**DATA IN THIS EXERCISE:**
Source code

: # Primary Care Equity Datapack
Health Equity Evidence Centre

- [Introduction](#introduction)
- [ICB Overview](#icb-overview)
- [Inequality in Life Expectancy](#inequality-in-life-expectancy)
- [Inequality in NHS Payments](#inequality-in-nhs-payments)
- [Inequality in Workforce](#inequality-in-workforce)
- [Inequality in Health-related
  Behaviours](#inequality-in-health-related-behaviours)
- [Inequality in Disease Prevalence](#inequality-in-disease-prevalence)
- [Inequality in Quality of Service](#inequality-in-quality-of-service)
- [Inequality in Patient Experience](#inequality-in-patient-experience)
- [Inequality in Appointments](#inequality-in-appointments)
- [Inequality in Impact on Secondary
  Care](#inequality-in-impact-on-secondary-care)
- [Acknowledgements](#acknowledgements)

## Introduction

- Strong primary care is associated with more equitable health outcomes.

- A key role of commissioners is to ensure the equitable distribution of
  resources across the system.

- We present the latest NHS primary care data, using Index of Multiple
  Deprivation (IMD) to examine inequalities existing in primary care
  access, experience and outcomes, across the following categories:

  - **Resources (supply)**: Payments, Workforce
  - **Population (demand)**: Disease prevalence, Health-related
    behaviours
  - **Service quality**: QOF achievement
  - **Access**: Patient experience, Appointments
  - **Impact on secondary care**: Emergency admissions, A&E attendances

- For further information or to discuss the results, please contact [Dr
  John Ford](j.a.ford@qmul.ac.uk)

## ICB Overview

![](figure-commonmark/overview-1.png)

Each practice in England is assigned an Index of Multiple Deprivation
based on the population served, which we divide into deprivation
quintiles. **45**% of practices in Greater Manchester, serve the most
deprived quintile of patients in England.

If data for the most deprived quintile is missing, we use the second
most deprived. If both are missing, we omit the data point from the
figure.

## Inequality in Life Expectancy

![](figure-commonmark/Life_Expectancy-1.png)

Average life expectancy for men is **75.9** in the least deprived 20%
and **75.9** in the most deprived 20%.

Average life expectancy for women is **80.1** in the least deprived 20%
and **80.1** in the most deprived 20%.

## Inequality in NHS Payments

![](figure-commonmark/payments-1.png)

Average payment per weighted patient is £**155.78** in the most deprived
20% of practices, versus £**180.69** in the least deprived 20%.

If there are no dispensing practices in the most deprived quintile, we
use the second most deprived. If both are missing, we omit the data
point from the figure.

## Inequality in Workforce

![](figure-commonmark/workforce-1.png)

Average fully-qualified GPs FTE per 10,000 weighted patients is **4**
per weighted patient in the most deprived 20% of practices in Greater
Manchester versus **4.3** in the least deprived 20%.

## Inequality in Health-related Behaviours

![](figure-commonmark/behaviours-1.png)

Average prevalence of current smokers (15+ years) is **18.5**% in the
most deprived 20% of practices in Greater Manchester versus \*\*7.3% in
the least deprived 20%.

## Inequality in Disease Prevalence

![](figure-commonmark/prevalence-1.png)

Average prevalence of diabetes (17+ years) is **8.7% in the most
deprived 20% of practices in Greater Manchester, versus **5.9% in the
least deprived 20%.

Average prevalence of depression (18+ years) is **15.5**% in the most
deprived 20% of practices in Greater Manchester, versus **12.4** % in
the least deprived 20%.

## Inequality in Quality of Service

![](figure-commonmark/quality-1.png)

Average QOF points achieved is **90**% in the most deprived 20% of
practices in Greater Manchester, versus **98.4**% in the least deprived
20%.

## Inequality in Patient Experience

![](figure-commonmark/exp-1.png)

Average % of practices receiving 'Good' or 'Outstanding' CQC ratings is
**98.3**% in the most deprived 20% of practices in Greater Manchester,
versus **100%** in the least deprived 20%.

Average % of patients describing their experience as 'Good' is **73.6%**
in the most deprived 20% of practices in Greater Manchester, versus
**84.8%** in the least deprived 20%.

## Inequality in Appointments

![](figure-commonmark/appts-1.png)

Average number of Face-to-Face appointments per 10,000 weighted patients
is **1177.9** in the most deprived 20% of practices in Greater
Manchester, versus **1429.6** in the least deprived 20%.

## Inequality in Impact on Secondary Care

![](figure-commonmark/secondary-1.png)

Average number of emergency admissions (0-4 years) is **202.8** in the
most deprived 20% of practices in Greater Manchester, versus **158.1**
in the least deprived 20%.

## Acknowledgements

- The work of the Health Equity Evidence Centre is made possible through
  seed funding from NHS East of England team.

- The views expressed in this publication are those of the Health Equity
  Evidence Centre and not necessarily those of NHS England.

**TASK INSTRUCTIONS:** The response should be an exact copy of all the records above.

**WRITTEN ANSWER:**
Source code

: # Primary Care Equity Datapack
Health Equity Evidence Centre

- [Introduction](#introduction)
- [ICB Overview](#icb-overview)
- [Inequality in Life Expectancy](#inequality-in-life-expectancy)
- [Inequality in NHS Payments](#inequality-in-nhs-payments)
- [Inequality in Workforce](#inequality-in-workforce)
- [Inequality in Health-related
  Behaviours](#inequality-in-health-related-behaviours)
- [Inequality in Disease Prevalence](#inequality-in-disease-prevalence)
- [Inequality in Quality of Service](#inequality-in-quality-of-service)
- [Inequality in Patient Experience](#inequality-in-patient-experience)
- [Inequality in Appointments](#inequality-in-appointments)
- [Inequality in Impact on Secondary
  Care](#inequality-in-impact-on-secondary-care)
- [Acknowledgements](#acknowledgements)

## Introduction

- Strong primary care is associated with more equitable health outcomes.

- A key role of commissioners is to ensure the equitable distribution of
  resources across the system.

- We present the latest NHS primary care data, using Index of Multiple
  Deprivation (IMD) to examine inequalities existing in primary care
  access, experience and outcomes, across the following categories:

  - **Resources (supply)**: Payments, Workforce
  - **Population (demand)**: Disease prevalence, Health-related
    behaviours
  - **Service quality**: QOF achievement
  - **Access**: Patient experience, Appointments
  - **Impact on secondary care**: Emergency admissions, A&E attendances

- For further information or to discuss the results, please contact [Dr
  John Ford](j.a.ford@qmul.ac.uk)

## ICB Overview

![](figure-commonmark/overview-1.png)

Each practice in England is assigned an Index of Multiple Deprivation
based on the population served, which we divide into deprivation
quintiles. **45**% of practices in Greater Manchester, serve the most
deprived quintile of patients in England.

If data for the most deprived quintile is missing, we use the second
most deprived. If both are missing, we omit the data point from the
figure.

## Inequality in Life Expectancy

![](figure-commonmark/Life_Expectancy-1.png)

Average life expectancy for men is **75.9** in the least deprived 20%
and **75.9** in the most deprived 20%.

Average life expectancy for women is **80.1** in the least deprived 20%
and **80.1** in the most deprived 20%.

## Inequality in NHS Payments

![](figure-commonmark/payments-1.png)

Average payment per weighted patient is £**155.78** in the most deprived
20% of practices, versus £**180.69** in the least deprived 20%.

If there are no dispensing practices in the most deprived quintile, we
use the second most deprived. If both are missing, we omit the data
point from the figure.

## Inequality in Workforce

![](figure-commonmark/workforce-1.png)

Average fully-qualified GPs FTE per 10,000 weighted patients is **4**
per weighted patient in the most deprived 20% of practices in Greater
Manchester versus **4.3** in the least deprived 20%.

## Inequality in Health-related Behaviours

![](figure-commonmark/behaviours-1.png)

Average prevalence of current smokers (15+ years) is **18.5**% in the
most deprived 20% of practices in Greater Manchester versus \*\*7.3% in
the least deprived 20%.

## Inequality in Disease Prevalence

![](figure-commonmark/prevalence-1.png)

Average prevalence of diabetes (17+ years) is **8.7% in the most
deprived 20% of practices in Greater Manchester, versus **5.9% in the
least deprived 20%.

Average prevalence of depression (18+ years) is **15.5**% in the most
deprived 20% of practices in Greater Manchester, versus **12.4** % in
the least deprived 20%.

## Inequality in Quality of Service

![](figure-commonmark/quality-1.png)

Average QOF points achieved is **90**% in the most deprived 20% of
practices in Greater Manchester, versus **98.4**% in the least deprived
20%.

## Inequality in Patient Experience

![](figure-commonmark/exp-1.png)

Average % of practices receiving 'Good' or 'Outstanding' CQC ratings is
**98.3**% in the most deprived 20% of practices in Greater Manchester,
versus **100%** in the least deprived 20%.

Average % of patients describing their experience as 'Good' is **73.6%**
in the most deprived 20% of practices in Greater Manchester, versus
**84.8%** in the least deprived 20%.

## Inequality in Appointments

![](figure-commonmark/appts-1.png)

Average number of Face-to-Face appointments per 10,000 weighted patients
is **1177.9** in the most deprived 20% of practices in Greater
Manchester, versus **1429.6** in the least deprived 20%.

## Inequality in Impact on Secondary Care

![](figure-commonmark/secondary-1.png)

Average number of emergency admissions (0-4 years) is **202.8** in the
most deprived 20% of practices in Greater Manchester, versus **158.1**
in the least deprived 20%.

## Acknowledgements

- The work of the Health Equity Evidence Centre is made possible through
  seed funding from NHS East of England team.

- The views expressed in this publication are those of the Health Equity
  Evidence Centre and not necessarily those of NHS England.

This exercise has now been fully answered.